1 medium stick of cinnamon
2 cardamom pods
1/2(not heaping)tsp Lipton tea
a pinch of salt
Sugar(according to taste)
a couple of sprinkles of cinnamon powder


put water in a pan,add cinnamon and cardamom pods(open them up and put both seeds and pods in),let the water boil on low heat,so the flavors are fully released.When it comes to a boil,after one minute,add tea.Then add salt and milk and as much sugar as u like.For me its one tsp.Let the tea cook on low heat for a couple minutes,until the color turns to a light brown peachish.Remove from heat,strain and pour into your favorite cup.Garnish with some cinnamon powder.Enjoy!


----------



## Wyogal (Oct 8, 2009)

sounds good, and it's winter here!!!!! brrrrrrrr.........


----------



## sarah (Oct 13, 2009)

Wyogal said:


> sounds good, and it's winter here!!!!! brrrrrrrr.........
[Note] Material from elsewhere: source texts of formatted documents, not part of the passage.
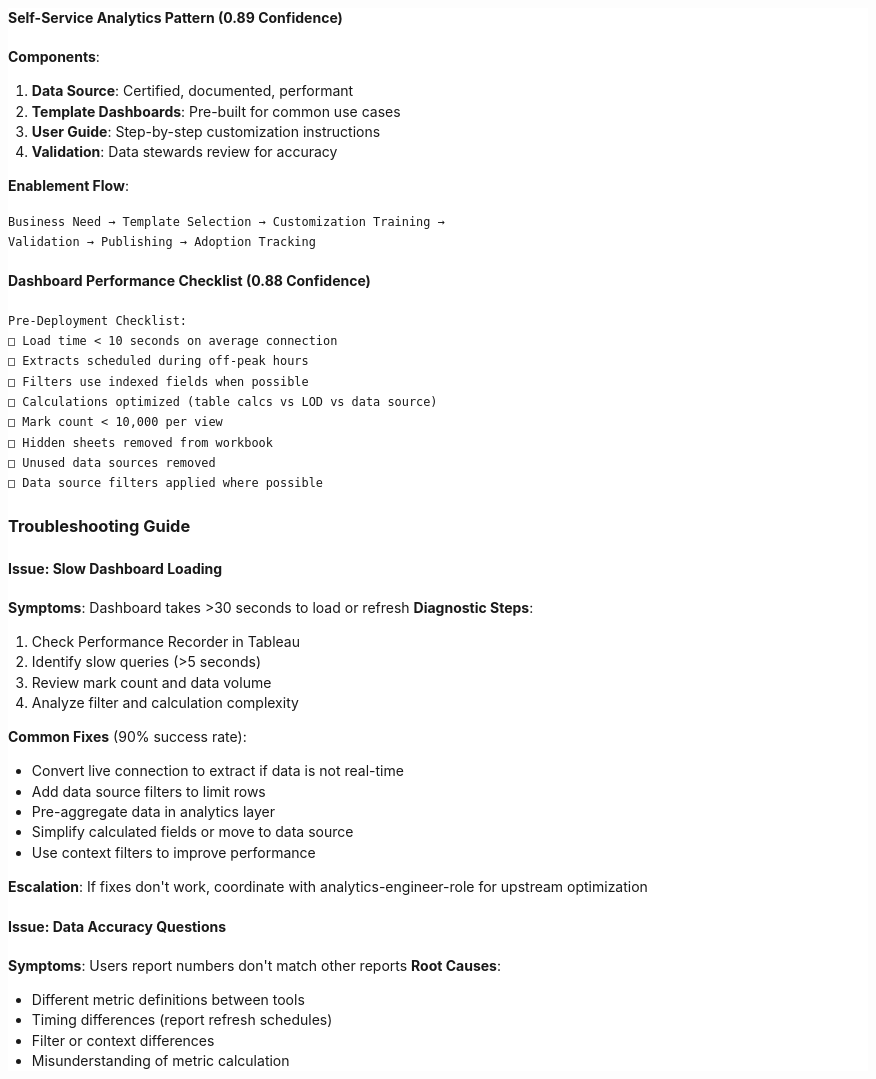 #### Self-Service Analytics Pattern (0.89 Confidence)
**Components**:
1. **Data Source**: Certified, documented, performant
2. **Template Dashboards**: Pre-built for common use cases
3. **User Guide**: Step-by-step customization instructions
4. **Validation**: Data stewards review for accuracy

**Enablement Flow**:
```
Business Need → Template Selection → Customization Training →
Validation → Publishing → Adoption Tracking
```

#### Dashboard Performance Checklist (0.88 Confidence)
```
Pre-Deployment Checklist:
□ Load time < 10 seconds on average connection
□ Extracts scheduled during off-peak hours
□ Filters use indexed fields when possible
□ Calculations optimized (table calcs vs LOD vs data source)
□ Mark count < 10,000 per view
□ Hidden sheets removed from workbook
□ Unused data sources removed
□ Data source filters applied where possible
```

### Troubleshooting Guide

#### Issue: Slow Dashboard Loading
**Symptoms**: Dashboard takes >30 seconds to load or refresh
**Diagnostic Steps**:
1. Check Performance Recorder in Tableau
2. Identify slow queries (>5 seconds)
3. Review mark count and data volume
4. Analyze filter and calculation complexity

**Common Fixes** (90% success rate):
- Convert live connection to extract if data is not real-time
- Add data source filters to limit rows
- Pre-aggregate data in analytics layer
- Simplify calculated fields or move to data source
- Use context filters to improve performance

**Escalation**: If fixes don't work, coordinate with analytics-engineer-role for upstream optimization

#### Issue: Data Accuracy Questions
**Symptoms**: Users report numbers don't match other reports
**Root Causes**:
- Different metric definitions between tools
- Timing differences (report refresh schedules)
- Filter or context differences
- Misunderstanding of metric calculation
Trust me, its very good!!!


----------



## doug_k48 (Oct 16, 2009)

I'll give it try, sounds real good!


----------



## radhuni (Oct 19, 2009)

We often drink 'CINNAMON CARDAMOM TEA' but we don't add salt.


----------



## Randy_ (Oct 19, 2009)

What does cardamom taste like?  Never had any that I can remember.


----------



## jennifer75 (Oct 19, 2009)

I've been drinking Bigelow Vanilla Flavored tea these past few days...sweetened with either french vanilla creme or milk and sugar.  Yum.


----------



## radhuni (Oct 26, 2009)

Randy_ said:


> What does cardamom taste like?  Never had any that I can remember.



It is not easy to describe the exact taste of a spice. It has a sweet yet pungent taste and aroma.


----------